Could the data underneath be repeated exactly, in full?

====================

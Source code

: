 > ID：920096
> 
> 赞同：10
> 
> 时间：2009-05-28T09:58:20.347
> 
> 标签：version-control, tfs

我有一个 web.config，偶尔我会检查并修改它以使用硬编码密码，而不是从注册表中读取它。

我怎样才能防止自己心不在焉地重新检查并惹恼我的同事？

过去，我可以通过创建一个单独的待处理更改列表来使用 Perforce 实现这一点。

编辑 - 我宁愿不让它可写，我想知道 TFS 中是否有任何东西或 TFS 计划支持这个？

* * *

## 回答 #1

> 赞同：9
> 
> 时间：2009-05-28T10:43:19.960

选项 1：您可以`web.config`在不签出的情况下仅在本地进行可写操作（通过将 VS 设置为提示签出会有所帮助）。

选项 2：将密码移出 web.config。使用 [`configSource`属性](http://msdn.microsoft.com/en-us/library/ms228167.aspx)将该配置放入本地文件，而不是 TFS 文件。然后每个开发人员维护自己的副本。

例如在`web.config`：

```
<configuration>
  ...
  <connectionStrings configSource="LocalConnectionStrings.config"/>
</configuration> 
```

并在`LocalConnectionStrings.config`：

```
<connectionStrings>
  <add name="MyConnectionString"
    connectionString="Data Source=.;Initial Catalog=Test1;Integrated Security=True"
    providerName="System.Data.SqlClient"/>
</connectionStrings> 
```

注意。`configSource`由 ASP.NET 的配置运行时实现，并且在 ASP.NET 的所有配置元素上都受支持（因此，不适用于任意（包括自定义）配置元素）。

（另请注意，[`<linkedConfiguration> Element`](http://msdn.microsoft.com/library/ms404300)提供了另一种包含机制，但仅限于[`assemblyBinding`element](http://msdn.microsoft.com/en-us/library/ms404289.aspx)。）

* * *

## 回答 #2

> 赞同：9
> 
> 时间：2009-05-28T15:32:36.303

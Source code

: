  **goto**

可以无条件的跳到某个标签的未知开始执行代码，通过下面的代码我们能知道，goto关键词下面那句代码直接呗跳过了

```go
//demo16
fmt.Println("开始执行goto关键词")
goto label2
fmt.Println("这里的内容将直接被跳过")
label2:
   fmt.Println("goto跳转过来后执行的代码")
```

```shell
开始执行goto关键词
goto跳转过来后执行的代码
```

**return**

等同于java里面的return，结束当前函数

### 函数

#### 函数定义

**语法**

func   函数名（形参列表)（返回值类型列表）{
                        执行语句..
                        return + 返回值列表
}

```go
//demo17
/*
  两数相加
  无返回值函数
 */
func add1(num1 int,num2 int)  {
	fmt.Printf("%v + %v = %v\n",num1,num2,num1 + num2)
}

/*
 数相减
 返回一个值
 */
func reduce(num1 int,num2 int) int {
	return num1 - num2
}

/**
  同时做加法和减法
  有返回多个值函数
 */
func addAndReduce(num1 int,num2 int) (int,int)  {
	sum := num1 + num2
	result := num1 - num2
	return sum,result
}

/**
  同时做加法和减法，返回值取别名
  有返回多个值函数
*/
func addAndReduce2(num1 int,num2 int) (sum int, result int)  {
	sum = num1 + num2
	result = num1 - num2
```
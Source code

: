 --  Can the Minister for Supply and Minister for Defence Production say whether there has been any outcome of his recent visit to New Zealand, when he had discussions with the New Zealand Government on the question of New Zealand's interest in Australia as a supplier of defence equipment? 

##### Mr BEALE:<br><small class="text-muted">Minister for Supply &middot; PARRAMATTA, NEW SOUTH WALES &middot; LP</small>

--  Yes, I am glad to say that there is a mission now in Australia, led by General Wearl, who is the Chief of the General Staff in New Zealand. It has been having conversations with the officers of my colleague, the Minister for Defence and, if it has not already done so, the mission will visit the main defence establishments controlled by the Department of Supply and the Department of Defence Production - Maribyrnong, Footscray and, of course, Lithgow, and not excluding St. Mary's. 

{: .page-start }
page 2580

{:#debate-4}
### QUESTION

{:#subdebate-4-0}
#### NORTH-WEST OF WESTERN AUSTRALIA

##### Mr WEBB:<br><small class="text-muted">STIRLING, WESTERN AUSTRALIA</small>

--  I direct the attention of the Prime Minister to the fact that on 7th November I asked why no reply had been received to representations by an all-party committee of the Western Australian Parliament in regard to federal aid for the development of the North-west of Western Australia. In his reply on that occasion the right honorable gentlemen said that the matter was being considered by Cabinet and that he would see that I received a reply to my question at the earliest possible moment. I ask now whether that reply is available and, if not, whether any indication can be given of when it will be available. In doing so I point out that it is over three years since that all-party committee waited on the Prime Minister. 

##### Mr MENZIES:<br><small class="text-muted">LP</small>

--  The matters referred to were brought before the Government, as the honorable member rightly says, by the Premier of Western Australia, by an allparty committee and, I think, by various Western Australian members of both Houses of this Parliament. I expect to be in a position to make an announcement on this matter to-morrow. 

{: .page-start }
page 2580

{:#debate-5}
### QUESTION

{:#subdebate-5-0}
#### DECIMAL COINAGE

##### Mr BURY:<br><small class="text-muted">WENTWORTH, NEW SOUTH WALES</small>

====================

— Answer to this task —
Source code

: > ID：920096
> 
> 赞同：10
> 
> 时间：2009-05-28T09:58:20.347
> 
> 标签：version-control, tfs

我有一个 web.config，偶尔我会检查并修改它以使用硬编码密码，而不是从注册表中读取它。

我怎样才能防止自己心不在焉地重新检查并惹恼我的同事？

过去，我可以通过创建一个单独的待处理更改列表来使用 Perforce 实现这一点。

编辑 - 我宁愿不让它可写，我想知道 TFS 中是否有任何东西或 TFS 计划支持这个？

* * *

## 回答 #1

> 赞同：9
> 
> 时间：2009-05-28T10:43:19.960

选项 1：您可以`web.config`在不签出的情况下仅在本地进行可写操作（通过将 VS 设置为提示签出会有所帮助）。

选项 2：将密码移出 web.config。使用 [`configSource`属性](http://msdn.microsoft.com/en-us/library/ms228167.aspx)将该配置放入本地文件，而不是 TFS 文件。然后每个开发人员维护自己的副本。

例如在`web.config`：

```
<configuration>
  ...
  <connectionStrings configSource="LocalConnectionStrings.config"/>
</configuration> 
```

并在`LocalConnectionStrings.config`：

```
<connectionStrings>
  <add name="MyConnectionString"
    connectionString="Data Source=.;Initial Catalog=Test1;Integrated Security=True"
    providerName="System.Data.SqlClient"/>
</connectionStrings> 
```

注意。`configSource`由 ASP.NET 的配置运行时实现，并且在 ASP.NET 的所有配置元素上都受支持（因此，不适用于任意（包括自定义）配置元素）。

（另请注意，[`<linkedConfiguration> Element`](http://msdn.microsoft.com/library/ms404300)提供了另一种包含机制，但仅限于[`assemblyBinding`element](http://msdn.microsoft.com/en-us/library/ms404289.aspx)。）

* * *

## 回答 #2

> 赞同：9
> 
> 时间：2009-05-28T15:32:36.303

Source code

:  **goto**

可以无条件的跳到某个标签的未知开始执行代码，通过下面的代码我们能知道，goto关键词下面那句代码直接呗跳过了

```go
//demo16
fmt.Println("开始执行goto关键词")
goto label2
fmt.Println("这里的内容将直接被跳过")
label2:
   fmt.Println("goto跳转过来后执行的代码")
```

```shell
开始执行goto关键词
goto跳转过来后执行的代码
```

**return**

等同于java里面的return，结束当前函数

### 函数

#### 函数定义

**语法**

func   函数名（形参列表)（返回值类型列表）{
                        执行语句..
                        return + 返回值列表
}

```go
//demo17
/*
  两数相加
  无返回值函数
 */
func add1(num1 int,num2 int)  {
	fmt.Printf("%v + %v = %v\n",num1,num2,num1 + num2)
}

/*
 数相减
 返回一个值
 */
func reduce(num1 int,num2 int) int {
	return num1 - num2
}

/**
  同时做加法和减法
  有返回多个值函数
 */
func addAndReduce(num1 int,num2 int) (int,int)  {
	sum := num1 + num2
	result := num1 - num2
	return sum,result
}

/**
  同时做加法和减法，返回值取别名
  有返回多个值函数
*/
func addAndReduce2(num1 int,num2 int) (sum int, result int)  {
	sum = num1 + num2
	result = num1 - num2
```
Source code

: --  Can the Minister for Supply and Minister for Defence Production say whether there has been any outcome of his recent visit to New Zealand, when he had discussions with the New Zealand Government on the question of New Zealand's interest in Australia as a supplier of defence equipment? 

##### Mr BEALE:<br><small class="text-muted">Minister for Supply &middot; PARRAMATTA, NEW SOUTH WALES &middot; LP</small>

--  Yes, I am glad to say that there is a mission now in Australia, led by General Wearl, who is the Chief of the General Staff in New Zealand. It has been having conversations with the officers of my colleague, the Minister for Defence and, if it has not already done so, the mission will visit the main defence establishments controlled by the Department of Supply and the Department of Defence Production - Maribyrnong, Footscray and, of course, Lithgow, and not excluding St. Mary's. 

{: .page-start }
page 2580

{:#debate-4}
### QUESTION

{:#subdebate-4-0}
#### NORTH-WEST OF WESTERN AUSTRALIA

##### Mr WEBB:<br><small class="text-muted">STIRLING, WESTERN AUSTRALIA</small>

--  I direct the attention of the Prime Minister to the fact that on 7th November I asked why no reply had been received to representations by an all-party committee of the Western Australian Parliament in regard to federal aid for the development of the North-west of Western Australia. In his reply on that occasion the right honorable gentlemen said that the matter was being considered by Cabinet and that he would see that I received a reply to my question at the earliest possible moment. I ask now whether that reply is available and, if not, whether any indication can be given of when it will be available. In doing so I point out that it is over three years since that all-party committee waited on the Prime Minister. 

##### Mr MENZIES:<br><small class="text-muted">LP</small>

--  The matters referred to were brought before the Government, as the honorable member rightly says, by the Premier of Western Australia, by an allparty committee and, I think, by various Western Australian members of both Houses of this Parliament. I expect to be in a position to make an announcement on this matter to-morrow. 

{: .page-start }
page 2580

{:#debate-5}
### QUESTION

{:#subdebate-5-0}
#### DECIMAL COINAGE

##### Mr BURY:<br><small class="text-muted">WENTWORTH, NEW SOUTH WALES</small>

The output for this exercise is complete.